[Document images with source code]
"""

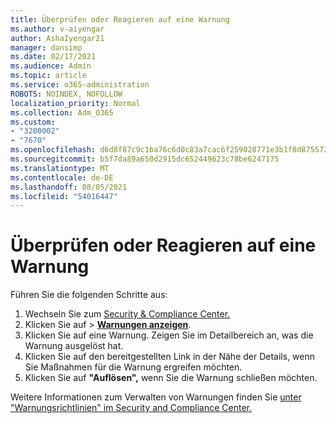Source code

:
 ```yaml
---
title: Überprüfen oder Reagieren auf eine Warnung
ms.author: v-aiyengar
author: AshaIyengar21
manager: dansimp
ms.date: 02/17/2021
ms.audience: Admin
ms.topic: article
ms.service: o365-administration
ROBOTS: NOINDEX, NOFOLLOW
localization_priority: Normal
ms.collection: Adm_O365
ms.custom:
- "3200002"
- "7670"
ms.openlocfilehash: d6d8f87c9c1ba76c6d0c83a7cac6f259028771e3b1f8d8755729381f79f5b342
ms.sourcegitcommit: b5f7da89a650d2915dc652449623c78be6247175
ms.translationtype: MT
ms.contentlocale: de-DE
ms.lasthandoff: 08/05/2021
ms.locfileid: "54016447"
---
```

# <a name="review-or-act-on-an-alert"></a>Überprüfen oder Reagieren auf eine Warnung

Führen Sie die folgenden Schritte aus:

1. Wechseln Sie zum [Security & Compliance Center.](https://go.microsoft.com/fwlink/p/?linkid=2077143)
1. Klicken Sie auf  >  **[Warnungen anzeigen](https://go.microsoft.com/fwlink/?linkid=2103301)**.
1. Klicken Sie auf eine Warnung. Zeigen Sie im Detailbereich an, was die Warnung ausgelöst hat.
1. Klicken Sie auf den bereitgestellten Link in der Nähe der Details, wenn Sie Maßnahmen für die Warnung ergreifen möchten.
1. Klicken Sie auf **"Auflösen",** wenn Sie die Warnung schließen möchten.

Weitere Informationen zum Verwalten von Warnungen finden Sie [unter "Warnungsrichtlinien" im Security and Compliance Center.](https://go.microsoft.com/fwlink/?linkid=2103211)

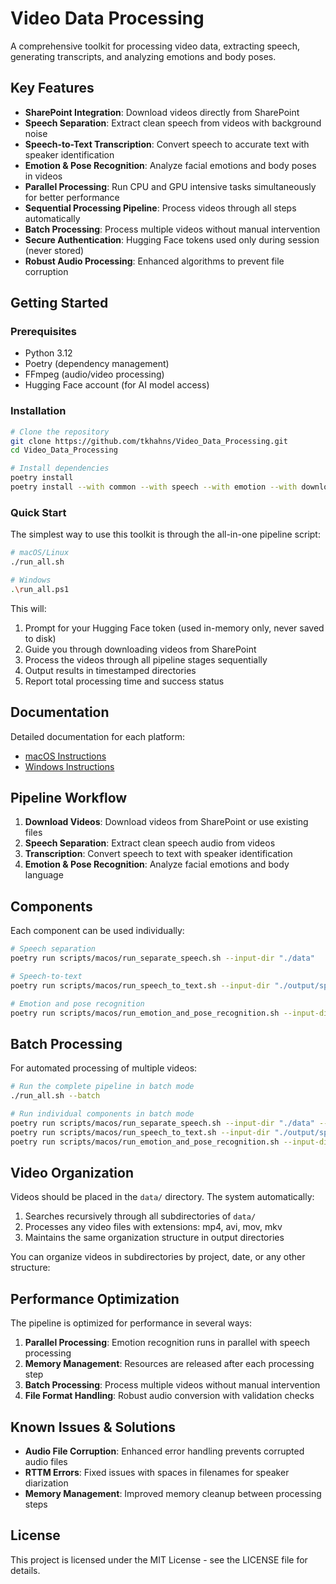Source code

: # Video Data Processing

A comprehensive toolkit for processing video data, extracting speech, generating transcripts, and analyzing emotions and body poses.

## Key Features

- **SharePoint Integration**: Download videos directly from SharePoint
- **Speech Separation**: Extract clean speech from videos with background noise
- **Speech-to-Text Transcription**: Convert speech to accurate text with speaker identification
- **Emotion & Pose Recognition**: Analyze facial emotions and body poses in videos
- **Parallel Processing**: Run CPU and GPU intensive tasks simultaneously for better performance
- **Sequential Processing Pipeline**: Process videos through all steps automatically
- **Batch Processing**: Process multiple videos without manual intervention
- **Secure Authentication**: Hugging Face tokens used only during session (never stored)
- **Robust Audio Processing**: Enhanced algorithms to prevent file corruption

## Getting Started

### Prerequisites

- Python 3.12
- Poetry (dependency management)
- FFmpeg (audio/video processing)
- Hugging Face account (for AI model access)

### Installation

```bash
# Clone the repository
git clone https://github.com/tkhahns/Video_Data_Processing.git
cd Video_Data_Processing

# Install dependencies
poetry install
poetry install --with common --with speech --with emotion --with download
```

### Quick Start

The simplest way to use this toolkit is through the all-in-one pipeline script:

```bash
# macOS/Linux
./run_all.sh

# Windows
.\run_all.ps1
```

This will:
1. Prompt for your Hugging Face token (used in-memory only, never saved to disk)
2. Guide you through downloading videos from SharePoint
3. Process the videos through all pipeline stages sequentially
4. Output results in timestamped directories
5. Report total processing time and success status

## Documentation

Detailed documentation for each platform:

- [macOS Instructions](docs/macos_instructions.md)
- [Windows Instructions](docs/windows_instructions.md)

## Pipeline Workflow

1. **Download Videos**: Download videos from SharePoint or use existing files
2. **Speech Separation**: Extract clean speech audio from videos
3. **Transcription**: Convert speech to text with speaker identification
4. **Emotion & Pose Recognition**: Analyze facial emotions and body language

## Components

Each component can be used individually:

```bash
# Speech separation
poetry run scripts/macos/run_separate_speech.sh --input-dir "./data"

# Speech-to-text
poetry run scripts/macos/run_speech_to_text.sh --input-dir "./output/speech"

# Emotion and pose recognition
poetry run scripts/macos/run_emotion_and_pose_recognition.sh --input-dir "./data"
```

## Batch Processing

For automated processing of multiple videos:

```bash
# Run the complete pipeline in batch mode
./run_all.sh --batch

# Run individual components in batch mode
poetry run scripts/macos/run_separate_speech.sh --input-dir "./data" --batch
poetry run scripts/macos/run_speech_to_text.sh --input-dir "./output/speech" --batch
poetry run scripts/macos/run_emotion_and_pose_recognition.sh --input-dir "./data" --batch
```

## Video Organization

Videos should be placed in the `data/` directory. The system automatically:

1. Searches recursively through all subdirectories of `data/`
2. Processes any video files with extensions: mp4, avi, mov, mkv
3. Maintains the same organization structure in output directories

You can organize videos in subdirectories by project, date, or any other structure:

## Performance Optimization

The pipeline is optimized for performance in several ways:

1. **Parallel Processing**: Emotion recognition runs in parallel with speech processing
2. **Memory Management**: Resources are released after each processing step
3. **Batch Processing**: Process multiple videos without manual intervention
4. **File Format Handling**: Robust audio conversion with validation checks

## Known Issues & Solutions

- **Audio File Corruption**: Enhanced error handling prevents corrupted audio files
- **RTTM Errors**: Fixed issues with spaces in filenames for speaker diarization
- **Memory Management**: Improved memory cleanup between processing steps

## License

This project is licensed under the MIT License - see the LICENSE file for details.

"""

# Activity:
Reading through the preceding records, tally each line that holds the word "project" and give the tally by itself.

# Result of this task:
2